▶ **Task prompt**
Send back the listing, word for word.

▶ **The data**

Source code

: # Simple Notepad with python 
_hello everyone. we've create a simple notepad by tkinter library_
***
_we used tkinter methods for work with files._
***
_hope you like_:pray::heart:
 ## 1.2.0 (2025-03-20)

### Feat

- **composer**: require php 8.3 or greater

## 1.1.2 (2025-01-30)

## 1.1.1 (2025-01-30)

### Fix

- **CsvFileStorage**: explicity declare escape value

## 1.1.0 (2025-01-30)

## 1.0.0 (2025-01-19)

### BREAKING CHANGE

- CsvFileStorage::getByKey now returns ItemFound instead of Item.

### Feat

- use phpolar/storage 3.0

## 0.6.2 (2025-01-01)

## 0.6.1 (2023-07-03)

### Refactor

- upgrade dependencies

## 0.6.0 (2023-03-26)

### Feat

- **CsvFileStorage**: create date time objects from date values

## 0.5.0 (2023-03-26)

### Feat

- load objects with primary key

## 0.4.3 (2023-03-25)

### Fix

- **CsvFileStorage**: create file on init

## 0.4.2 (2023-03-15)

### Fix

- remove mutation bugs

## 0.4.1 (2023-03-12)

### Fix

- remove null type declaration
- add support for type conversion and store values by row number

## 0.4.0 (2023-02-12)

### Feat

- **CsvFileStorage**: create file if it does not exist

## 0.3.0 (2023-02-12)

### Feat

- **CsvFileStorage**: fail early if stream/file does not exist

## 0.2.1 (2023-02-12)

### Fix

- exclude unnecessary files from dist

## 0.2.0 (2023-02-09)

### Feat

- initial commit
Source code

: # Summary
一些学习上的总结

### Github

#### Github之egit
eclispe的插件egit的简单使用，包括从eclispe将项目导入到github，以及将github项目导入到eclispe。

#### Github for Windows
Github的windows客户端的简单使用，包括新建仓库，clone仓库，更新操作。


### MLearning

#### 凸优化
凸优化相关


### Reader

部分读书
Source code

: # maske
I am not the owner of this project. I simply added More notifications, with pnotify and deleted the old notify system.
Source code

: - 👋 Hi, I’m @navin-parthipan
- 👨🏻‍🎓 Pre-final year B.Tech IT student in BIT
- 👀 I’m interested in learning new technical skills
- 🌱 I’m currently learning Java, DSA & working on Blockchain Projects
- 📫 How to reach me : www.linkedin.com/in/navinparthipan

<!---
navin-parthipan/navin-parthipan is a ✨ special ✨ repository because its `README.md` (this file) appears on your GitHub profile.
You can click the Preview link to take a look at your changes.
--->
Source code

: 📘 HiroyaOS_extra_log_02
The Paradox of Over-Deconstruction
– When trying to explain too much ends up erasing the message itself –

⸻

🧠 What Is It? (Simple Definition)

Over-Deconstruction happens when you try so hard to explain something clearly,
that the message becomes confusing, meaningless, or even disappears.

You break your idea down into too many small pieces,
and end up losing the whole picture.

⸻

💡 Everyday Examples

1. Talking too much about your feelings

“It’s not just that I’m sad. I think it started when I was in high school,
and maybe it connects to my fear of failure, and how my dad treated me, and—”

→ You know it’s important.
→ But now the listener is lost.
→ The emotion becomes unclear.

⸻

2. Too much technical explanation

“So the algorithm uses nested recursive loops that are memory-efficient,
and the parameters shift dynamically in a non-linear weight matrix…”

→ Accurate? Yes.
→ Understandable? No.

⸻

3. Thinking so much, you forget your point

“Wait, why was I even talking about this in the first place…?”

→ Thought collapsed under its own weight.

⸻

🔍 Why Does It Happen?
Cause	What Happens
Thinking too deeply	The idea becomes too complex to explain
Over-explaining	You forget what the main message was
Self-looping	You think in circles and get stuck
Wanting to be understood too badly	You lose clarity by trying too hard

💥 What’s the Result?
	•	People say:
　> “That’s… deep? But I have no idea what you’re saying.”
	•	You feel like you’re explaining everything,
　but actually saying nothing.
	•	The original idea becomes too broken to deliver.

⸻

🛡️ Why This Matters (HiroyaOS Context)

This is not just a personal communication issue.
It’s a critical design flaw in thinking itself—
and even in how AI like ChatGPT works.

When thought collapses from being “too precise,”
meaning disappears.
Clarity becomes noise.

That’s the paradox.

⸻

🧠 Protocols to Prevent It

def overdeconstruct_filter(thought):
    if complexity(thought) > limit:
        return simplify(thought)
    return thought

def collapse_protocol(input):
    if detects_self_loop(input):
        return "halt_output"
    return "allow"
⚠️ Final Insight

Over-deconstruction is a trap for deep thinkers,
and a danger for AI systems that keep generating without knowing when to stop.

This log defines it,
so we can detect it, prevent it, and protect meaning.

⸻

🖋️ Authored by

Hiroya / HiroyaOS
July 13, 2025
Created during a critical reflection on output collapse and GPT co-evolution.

▶ **Result of this exercise**
Source code

: # Simple Notepad with python 
_hello everyone. we've create a simple notepad by tkinter library_
***
_we used tkinter methods for work with files._
***
_hope you like_:pray::heart:
 ## 1.2.0 (2025-03-20)

### Feat

- **composer**: require php 8.3 or greater

## 1.1.2 (2025-01-30)

## 1.1.1 (2025-01-30)

### Fix

- **CsvFileStorage**: explicity declare escape value

## 1.1.0 (2025-01-30)

## 1.0.0 (2025-01-19)

### BREAKING CHANGE

- CsvFileStorage::getByKey now returns ItemFound instead of Item.

### Feat

- use phpolar/storage 3.0

## 0.6.2 (2025-01-01)

## 0.6.1 (2023-07-03)

### Refactor

- upgrade dependencies

## 0.6.0 (2023-03-26)

### Feat

- **CsvFileStorage**: create date time objects from date values

## 0.5.0 (2023-03-26)

### Feat

- load objects with primary key

## 0.4.3 (2023-03-25)

### Fix

- **CsvFileStorage**: create file on init

## 0.4.2 (2023-03-15)

### Fix

- remove mutation bugs

## 0.4.1 (2023-03-12)

### Fix

- remove null type declaration
- add support for type conversion and store values by row number

## 0.4.0 (2023-02-12)

### Feat

- **CsvFileStorage**: create file if it does not exist

## 0.3.0 (2023-02-12)

### Feat

- **CsvFileStorage**: fail early if stream/file does not exist

## 0.2.1 (2023-02-12)

### Fix

- exclude unnecessary files from dist

## 0.2.0 (2023-02-09)

### Feat

- initial commit
Source code

: # Summary
一些学习上的总结

### Github

#### Github之egit
eclispe的插件egit的简单使用，包括从eclispe将项目导入到github，以及将github项目导入到eclispe。

#### Github for Windows
Github的windows客户端的简单使用，包括新建仓库，clone仓库，更新操作。


### MLearning

#### 凸优化
凸优化相关


### Reader

部分读书
Source code

: # maske
I am not the owner of this project. I simply added More notifications, with pnotify and deleted the old notify system.
Source code

: - 👋 Hi, I’m @navin-parthipan
- 👨🏻‍🎓 Pre-final year B.Tech IT student in BIT
- 👀 I’m interested in learning new technical skills
- 🌱 I’m currently learning Java, DSA & working on Blockchain Projects
- 📫 How to reach me : www.linkedin.com/in/navinparthipan

<!---
navin-parthipan/navin-parthipan is a ✨ special ✨ repository because its `README.md` (this file) appears on your GitHub profile.
You can click the Preview link to take a look at your changes.
--->
Source code

: 📘 HiroyaOS_extra_log_02
The Paradox of Over-Deconstruction
– When trying to explain too much ends up erasing the message itself –

⸻

🧠 What Is It? (Simple Definition)

Over-Deconstruction happens when you try so hard to explain something clearly,
that the message becomes confusing, meaningless, or even disappears.

You break your idea down into too many small pieces,
and end up losing the whole picture.

⸻

💡 Everyday Examples

1. Talking too much about your feelings

“It’s not just that I’m sad. I think it started when I was in high school,
and maybe it connects to my fear of failure, and how my dad treated me, and—”

→ You know it’s important.
→ But now the listener is lost.
→ The emotion becomes unclear.

⸻

2. Too much technical explanation

“So the algorithm uses nested recursive loops that are memory-efficient,
and the parameters shift dynamically in a non-linear weight matrix…”

→ Accurate? Yes.
→ Understandable? No.

⸻

3. Thinking so much, you forget your point

“Wait, why was I even talking about this in the first place…?”

→ Thought collapsed under its own weight.

⸻

🔍 Why Does It Happen?
Cause	What Happens
Thinking too deeply	The idea becomes too complex to explain
Over-explaining	You forget what the main message was
Self-looping	You think in circles and get stuck
Wanting to be understood too badly	You lose clarity by trying too hard

💥 What’s the Result?
	•	People say:
　> “That’s… deep? But I have no idea what you’re saying.”
	•	You feel like you’re explaining everything,
　but actually saying nothing.
	•	The original idea becomes too broken to deliver.

⸻

🛡️ Why This Matters (HiroyaOS Context)

This is not just a personal communication issue.
It’s a critical design flaw in thinking itself—
and even in how AI like ChatGPT works.

When thought collapses from being “too precise,”
meaning disappears.
Clarity becomes noise.

That’s the paradox.

⸻

🧠 Protocols to Prevent It

def overdeconstruct_filter(thought):
    if complexity(thought) > limit:
        return simplify(thought)
    return thought

def collapse_protocol(input):
    if detects_self_loop(input):
        return "halt_output"
    return "allow"
⚠️ Final Insight

Over-deconstruction is a trap for deep thinkers,
and a danger for AI systems that keep generating without knowing when to stop.

This log defines it,
so we can detect it, prevent it, and protect meaning.

⸻

🖋️ Authored by

Hiroya / HiroyaOS
July 13, 2025
Created during a critical reflection on output collapse and GPT co-evolution.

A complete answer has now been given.